__Information provided__:

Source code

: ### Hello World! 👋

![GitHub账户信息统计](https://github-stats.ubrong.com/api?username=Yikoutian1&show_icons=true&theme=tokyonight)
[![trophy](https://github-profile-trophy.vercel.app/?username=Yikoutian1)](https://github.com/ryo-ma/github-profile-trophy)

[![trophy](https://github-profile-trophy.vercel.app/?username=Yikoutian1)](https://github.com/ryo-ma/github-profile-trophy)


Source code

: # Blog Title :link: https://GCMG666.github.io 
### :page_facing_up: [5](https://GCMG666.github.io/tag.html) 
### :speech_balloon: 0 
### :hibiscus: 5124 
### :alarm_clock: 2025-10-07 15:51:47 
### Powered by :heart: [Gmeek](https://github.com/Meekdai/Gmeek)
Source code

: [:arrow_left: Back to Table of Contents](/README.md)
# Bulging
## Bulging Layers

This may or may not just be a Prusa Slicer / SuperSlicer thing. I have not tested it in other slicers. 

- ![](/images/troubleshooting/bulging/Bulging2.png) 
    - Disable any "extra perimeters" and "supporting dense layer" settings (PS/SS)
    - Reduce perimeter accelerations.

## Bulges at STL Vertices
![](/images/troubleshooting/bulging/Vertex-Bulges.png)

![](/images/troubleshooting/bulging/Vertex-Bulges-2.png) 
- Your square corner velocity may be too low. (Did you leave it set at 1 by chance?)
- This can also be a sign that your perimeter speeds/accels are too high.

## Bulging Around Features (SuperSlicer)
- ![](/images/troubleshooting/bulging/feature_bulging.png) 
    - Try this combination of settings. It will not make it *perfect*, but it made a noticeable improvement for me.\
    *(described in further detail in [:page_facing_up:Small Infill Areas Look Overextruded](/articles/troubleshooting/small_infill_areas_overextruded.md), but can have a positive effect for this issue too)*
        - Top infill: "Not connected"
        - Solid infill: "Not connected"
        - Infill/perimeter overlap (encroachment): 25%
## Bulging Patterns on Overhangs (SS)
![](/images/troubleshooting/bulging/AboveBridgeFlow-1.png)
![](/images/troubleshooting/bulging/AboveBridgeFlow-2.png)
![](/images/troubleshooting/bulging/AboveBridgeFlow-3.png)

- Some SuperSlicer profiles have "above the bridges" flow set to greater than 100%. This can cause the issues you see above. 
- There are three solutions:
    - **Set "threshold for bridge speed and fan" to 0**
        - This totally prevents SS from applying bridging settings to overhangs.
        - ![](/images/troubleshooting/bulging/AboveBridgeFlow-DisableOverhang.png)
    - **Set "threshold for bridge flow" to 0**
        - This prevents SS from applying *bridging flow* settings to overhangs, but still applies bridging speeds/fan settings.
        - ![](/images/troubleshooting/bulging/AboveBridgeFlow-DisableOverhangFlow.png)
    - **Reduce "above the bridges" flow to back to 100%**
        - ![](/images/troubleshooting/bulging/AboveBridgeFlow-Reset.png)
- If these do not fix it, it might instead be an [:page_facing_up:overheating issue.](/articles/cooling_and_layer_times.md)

__Aim of the task__: Give back the records word for word. Start at the first line, end at the line containing "- Reduce perimeter accelerations.", and include both.

__Solution for this task__:
Source code

: ### Hello World! 👋

![GitHub账户信息统计](https://github-stats.ubrong.com/api?username=Yikoutian1&show_icons=true&theme=tokyonight)
[![trophy](https://github-profile-trophy.vercel.app/?username=Yikoutian1)](https://github.com/ryo-ma/github-profile-trophy)

[![trophy](https://github-profile-trophy.vercel.app/?username=Yikoutian1)](https://github.com/ryo-ma/github-profile-trophy)


Source code

: # Blog Title :link: https://GCMG666.github.io 
### :page_facing_up: [5](https://GCMG666.github.io/tag.html) 
### :speech_balloon: 0 
### :hibiscus: 5124 
### :alarm_clock: 2025-10-07 15:51:47 
### Powered by :heart: [Gmeek](https://github.com/Meekdai/Gmeek)
Source code

: [:arrow_left: Back to Table of Contents](/README.md)
# Bulging
## Bulging Layers

This may or may not just be a Prusa Slicer / SuperSlicer thing. I have not tested it in other slicers. 

- ![](/images/troubleshooting/bulging/Bulging2.png) 
    - Disable any "extra perimeters" and "supporting dense layer" settings (PS/SS)
    - Reduce perimeter accelerations.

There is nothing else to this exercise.